Records from a dataset
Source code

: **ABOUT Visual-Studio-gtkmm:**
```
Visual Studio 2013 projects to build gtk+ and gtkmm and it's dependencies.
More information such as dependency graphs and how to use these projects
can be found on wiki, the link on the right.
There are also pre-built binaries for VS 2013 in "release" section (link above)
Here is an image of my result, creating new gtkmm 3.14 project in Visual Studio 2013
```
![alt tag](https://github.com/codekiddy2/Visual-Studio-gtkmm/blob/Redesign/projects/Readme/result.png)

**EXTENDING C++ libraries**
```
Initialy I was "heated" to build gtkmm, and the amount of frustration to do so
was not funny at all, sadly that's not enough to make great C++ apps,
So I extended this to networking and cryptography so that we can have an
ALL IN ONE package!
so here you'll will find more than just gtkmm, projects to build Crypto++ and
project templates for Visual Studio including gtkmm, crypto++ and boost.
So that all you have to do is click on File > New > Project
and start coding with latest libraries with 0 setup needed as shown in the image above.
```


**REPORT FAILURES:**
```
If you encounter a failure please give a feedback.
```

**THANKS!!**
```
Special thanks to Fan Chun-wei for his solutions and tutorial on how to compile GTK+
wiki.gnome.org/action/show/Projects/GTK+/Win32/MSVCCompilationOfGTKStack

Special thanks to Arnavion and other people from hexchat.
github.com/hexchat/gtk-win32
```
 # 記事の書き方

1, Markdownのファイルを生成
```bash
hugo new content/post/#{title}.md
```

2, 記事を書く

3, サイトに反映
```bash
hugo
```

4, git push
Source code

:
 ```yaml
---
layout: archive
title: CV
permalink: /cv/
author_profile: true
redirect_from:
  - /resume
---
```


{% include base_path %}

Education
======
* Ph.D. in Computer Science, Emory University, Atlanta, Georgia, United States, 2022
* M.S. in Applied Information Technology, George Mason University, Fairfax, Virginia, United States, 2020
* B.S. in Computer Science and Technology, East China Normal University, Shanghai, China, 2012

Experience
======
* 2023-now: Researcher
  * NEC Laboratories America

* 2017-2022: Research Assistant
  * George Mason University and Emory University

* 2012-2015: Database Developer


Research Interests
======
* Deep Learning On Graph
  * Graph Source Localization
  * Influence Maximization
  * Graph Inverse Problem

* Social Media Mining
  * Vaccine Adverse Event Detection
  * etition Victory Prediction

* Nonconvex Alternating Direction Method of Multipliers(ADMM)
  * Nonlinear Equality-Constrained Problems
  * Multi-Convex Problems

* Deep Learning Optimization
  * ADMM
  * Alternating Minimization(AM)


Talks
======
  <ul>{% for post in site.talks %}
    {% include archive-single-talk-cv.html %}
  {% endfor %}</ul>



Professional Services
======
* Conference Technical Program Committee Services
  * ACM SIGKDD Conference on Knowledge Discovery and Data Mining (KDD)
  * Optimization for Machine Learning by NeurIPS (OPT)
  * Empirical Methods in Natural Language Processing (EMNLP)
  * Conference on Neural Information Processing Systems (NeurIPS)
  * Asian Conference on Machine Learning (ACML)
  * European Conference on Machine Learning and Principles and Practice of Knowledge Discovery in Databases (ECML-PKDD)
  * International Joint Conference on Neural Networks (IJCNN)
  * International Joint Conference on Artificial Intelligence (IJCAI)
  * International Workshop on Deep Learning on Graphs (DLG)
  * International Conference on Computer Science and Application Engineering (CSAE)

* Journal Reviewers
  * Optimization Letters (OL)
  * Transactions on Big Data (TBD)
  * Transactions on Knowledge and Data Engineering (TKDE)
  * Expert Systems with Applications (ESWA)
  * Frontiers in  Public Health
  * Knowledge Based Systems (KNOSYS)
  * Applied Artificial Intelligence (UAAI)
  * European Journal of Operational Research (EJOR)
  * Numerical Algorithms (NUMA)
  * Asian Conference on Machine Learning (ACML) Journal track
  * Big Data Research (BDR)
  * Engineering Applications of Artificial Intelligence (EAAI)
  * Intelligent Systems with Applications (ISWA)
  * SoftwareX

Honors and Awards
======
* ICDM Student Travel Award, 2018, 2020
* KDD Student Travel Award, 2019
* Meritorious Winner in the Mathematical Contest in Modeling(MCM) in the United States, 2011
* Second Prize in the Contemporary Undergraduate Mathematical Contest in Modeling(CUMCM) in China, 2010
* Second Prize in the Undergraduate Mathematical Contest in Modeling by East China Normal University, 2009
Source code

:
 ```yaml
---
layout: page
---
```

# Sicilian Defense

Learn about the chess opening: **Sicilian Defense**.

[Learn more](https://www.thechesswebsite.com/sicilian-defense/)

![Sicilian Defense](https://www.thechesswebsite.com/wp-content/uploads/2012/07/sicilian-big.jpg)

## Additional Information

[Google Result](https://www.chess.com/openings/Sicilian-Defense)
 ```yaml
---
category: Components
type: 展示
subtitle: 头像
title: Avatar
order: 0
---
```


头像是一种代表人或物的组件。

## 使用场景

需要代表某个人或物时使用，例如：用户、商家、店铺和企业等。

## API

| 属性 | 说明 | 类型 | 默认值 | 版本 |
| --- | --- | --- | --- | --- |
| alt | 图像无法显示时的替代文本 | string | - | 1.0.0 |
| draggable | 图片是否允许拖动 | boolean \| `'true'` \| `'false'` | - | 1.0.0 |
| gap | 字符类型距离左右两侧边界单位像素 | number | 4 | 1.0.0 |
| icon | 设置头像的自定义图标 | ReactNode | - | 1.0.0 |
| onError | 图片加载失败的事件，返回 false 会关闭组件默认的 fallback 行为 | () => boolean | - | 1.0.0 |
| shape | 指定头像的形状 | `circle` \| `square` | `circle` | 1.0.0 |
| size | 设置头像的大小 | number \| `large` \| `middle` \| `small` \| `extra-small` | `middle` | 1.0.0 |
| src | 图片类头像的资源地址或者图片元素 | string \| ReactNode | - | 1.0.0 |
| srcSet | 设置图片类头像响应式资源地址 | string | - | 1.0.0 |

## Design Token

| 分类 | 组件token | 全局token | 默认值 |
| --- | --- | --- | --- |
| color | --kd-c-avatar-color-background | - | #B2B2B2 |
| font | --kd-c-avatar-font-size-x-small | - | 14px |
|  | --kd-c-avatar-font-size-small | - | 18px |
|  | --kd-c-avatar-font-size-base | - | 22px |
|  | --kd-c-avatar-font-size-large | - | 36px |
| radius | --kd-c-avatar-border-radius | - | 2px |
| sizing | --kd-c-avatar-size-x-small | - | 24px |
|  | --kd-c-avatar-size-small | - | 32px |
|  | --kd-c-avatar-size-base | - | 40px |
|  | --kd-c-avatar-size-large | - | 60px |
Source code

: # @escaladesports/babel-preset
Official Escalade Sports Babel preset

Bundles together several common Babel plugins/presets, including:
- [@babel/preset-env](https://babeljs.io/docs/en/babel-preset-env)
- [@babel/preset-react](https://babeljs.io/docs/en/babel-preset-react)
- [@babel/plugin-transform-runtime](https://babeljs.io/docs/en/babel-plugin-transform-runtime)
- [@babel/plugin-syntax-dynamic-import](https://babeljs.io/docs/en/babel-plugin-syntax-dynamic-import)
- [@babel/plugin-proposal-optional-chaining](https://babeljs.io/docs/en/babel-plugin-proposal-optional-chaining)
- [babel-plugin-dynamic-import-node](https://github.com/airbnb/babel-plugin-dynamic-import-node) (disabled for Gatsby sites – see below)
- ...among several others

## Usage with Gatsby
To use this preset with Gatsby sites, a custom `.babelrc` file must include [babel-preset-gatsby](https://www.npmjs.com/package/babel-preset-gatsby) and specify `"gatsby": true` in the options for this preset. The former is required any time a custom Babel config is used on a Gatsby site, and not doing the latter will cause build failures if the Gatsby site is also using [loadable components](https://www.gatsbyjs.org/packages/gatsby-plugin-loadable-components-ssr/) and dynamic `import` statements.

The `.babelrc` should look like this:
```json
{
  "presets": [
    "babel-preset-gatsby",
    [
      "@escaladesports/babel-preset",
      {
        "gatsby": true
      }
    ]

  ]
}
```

=== PROBLEM REQUIREMENTS ===
State, as a number only, how many lines in the entries include "Special".

=== WRITTEN SOLUTION ===
2